Among other things, MAC addresses are not very convenient. They are severe for memorization, meaningless, they are difficult (or impossible) to change. The IP address, on the contrary, is easily remembered, easily changes and may contain many useful information regarding location and functionality. The winner is obvious.
So, why can't we just use IP addresses and forget all the mac addresses together? The answer is simple, but a little disturbed.
Network devices inside the broadcast domain must still interact with MAC addresses. This is the requirement of the Ethernet standard that has existed for decades. The assignment of IP addresses does not change. Of course, someone can create a new standard, which will make MAC addresses absolutely not necessary, but it will require a replacement All devices on your network.
In short, MAC addresses are still used. This is bad news. And the good news is that you do not need to worry about them, well, or at least not very often.
ARP: Address Definition Protocol
Let me remind you that the sharing of MAC and IP addresses is inefficient and wasteful. That is why almost all applications use IP addresses and completely ignore the MAC addresses. Address Definition Protocol (Address Resolution Protocol , ARP ) Makes it possible.

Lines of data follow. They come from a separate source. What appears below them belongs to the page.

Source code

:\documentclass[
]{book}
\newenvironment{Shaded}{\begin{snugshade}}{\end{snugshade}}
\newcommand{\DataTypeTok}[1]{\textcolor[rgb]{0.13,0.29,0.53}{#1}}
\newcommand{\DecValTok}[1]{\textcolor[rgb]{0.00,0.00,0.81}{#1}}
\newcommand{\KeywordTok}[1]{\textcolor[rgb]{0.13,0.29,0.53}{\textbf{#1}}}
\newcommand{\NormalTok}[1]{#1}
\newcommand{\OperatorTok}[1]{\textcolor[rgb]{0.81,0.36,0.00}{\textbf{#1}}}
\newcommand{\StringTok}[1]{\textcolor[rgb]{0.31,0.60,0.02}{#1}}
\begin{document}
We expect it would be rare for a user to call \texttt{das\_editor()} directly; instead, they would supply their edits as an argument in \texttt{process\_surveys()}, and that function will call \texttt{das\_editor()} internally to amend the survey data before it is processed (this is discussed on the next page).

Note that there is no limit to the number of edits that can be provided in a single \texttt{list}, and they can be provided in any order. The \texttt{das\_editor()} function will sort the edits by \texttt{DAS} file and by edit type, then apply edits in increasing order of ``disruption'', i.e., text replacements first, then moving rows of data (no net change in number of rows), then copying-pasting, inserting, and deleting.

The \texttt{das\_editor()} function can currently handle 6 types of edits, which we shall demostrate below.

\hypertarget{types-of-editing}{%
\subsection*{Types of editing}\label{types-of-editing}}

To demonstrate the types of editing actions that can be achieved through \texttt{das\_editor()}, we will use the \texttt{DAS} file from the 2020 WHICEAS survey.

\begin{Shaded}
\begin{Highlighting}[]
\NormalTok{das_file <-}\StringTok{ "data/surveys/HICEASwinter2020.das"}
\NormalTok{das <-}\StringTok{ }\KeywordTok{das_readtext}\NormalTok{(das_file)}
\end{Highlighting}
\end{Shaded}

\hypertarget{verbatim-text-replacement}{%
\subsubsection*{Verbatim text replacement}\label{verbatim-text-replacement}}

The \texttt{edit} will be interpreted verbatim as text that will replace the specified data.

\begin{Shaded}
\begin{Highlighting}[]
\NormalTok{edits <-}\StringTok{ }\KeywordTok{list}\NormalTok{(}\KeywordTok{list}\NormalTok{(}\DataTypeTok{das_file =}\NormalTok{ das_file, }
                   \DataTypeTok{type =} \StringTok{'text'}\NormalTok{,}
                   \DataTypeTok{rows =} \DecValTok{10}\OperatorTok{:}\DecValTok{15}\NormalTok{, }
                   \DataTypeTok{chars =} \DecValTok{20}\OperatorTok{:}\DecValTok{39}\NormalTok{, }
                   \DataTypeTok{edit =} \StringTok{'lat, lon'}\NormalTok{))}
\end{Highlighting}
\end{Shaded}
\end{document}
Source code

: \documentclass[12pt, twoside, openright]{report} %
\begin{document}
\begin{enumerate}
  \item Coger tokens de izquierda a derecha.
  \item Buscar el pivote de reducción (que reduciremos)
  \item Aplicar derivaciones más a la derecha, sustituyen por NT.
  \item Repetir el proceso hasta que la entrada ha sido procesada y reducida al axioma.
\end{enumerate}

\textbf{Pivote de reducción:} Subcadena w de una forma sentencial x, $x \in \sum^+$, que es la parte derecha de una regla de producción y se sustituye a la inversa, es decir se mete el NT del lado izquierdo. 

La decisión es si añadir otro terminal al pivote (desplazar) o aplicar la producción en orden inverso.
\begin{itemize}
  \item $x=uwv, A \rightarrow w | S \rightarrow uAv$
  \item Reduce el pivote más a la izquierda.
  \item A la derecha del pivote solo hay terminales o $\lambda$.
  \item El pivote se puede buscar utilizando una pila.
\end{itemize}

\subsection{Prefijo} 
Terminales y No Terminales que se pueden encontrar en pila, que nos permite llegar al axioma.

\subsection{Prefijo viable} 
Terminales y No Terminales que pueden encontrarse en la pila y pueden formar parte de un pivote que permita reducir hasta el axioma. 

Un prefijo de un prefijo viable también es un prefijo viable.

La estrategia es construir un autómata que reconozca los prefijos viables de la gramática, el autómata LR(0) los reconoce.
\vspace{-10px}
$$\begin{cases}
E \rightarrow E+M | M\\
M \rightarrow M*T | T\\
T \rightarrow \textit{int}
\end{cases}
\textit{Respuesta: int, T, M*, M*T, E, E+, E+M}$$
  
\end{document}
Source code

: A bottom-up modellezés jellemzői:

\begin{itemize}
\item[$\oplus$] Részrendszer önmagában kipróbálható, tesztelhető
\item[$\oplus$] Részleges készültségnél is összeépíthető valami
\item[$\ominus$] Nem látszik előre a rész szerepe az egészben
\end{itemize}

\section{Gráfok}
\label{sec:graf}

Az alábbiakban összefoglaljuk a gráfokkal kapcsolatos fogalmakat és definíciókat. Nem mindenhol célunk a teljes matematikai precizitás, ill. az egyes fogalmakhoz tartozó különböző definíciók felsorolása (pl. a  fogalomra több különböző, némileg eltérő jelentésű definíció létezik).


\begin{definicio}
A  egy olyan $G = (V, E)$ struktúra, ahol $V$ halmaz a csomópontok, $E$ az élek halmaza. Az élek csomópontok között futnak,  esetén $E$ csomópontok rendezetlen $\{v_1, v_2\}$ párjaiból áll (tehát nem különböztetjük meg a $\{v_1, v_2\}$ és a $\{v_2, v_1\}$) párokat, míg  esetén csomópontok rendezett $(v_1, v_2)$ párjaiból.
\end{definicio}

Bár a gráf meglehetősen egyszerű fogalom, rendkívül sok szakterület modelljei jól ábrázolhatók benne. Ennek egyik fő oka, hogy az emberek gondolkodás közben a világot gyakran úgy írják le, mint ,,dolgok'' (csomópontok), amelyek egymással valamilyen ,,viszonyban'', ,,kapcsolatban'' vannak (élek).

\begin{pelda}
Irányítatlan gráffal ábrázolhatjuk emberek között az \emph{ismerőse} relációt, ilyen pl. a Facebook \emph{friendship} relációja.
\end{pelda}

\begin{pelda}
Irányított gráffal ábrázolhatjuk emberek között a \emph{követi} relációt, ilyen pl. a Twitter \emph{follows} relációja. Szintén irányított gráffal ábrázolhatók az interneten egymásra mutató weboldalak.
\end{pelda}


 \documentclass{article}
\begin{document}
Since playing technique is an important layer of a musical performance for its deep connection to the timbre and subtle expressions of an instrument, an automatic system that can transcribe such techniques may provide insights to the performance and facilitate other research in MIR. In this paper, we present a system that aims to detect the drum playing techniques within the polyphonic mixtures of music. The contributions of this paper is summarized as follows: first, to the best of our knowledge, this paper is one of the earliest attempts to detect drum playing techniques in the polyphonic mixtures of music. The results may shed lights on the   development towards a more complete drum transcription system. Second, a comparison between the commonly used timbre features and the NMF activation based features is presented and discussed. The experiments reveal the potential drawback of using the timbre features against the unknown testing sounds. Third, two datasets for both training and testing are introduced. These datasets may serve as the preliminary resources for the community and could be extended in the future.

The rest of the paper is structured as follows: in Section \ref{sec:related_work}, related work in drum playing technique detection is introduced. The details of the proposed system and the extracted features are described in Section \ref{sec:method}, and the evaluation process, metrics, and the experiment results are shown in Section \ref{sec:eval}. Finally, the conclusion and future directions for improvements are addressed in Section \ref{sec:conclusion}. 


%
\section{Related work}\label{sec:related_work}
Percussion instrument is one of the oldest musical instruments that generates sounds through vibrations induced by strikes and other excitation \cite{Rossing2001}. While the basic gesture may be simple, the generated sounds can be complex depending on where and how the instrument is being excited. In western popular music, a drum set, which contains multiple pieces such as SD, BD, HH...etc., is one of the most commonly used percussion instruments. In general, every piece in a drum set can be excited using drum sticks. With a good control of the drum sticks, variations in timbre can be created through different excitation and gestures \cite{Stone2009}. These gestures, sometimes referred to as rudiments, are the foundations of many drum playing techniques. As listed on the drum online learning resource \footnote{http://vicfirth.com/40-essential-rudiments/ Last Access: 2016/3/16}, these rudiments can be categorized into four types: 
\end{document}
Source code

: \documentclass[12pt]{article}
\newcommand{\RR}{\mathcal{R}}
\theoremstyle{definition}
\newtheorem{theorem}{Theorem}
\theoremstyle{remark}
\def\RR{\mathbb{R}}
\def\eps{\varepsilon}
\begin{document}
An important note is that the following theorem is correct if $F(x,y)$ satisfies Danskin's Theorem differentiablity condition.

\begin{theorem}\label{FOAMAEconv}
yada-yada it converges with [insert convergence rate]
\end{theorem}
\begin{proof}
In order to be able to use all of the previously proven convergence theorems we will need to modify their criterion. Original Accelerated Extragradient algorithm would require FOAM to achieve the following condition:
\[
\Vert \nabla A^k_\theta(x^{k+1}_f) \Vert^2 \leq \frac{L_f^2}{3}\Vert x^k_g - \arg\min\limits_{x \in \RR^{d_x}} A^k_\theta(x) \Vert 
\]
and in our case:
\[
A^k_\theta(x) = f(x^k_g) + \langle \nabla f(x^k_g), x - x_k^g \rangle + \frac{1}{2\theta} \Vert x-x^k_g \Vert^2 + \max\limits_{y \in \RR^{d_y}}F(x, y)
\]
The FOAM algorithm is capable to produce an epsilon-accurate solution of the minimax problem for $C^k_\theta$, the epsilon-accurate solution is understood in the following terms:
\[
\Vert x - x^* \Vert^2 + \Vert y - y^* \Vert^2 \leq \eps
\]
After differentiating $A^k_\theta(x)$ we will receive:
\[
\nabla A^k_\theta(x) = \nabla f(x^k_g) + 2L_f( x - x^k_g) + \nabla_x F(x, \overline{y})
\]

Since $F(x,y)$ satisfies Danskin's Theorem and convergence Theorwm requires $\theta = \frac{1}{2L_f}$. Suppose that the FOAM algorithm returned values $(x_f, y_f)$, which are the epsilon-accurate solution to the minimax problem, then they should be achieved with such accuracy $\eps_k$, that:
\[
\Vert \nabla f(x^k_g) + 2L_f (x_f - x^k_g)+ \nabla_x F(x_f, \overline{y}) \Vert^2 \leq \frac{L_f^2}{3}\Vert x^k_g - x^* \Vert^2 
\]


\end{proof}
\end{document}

The ARP protocol provides the ability to simply replace MAC addresses IP addresses. The advantage of the ARP protocol is that it allows the use of friendly IP addresses, without paying attention to the MAC address. All network devices manufactured from the mid-1980s use the default ARP protocol, so there is no need to configure it.
Suppose my computer sends some print job on the printer. Both devices in one domain, therefore, continue to interact using MAC addresses. But you as a network administrator may even remember them. And my computer refers to the monoprint printer by IP address: 192.168.1.20.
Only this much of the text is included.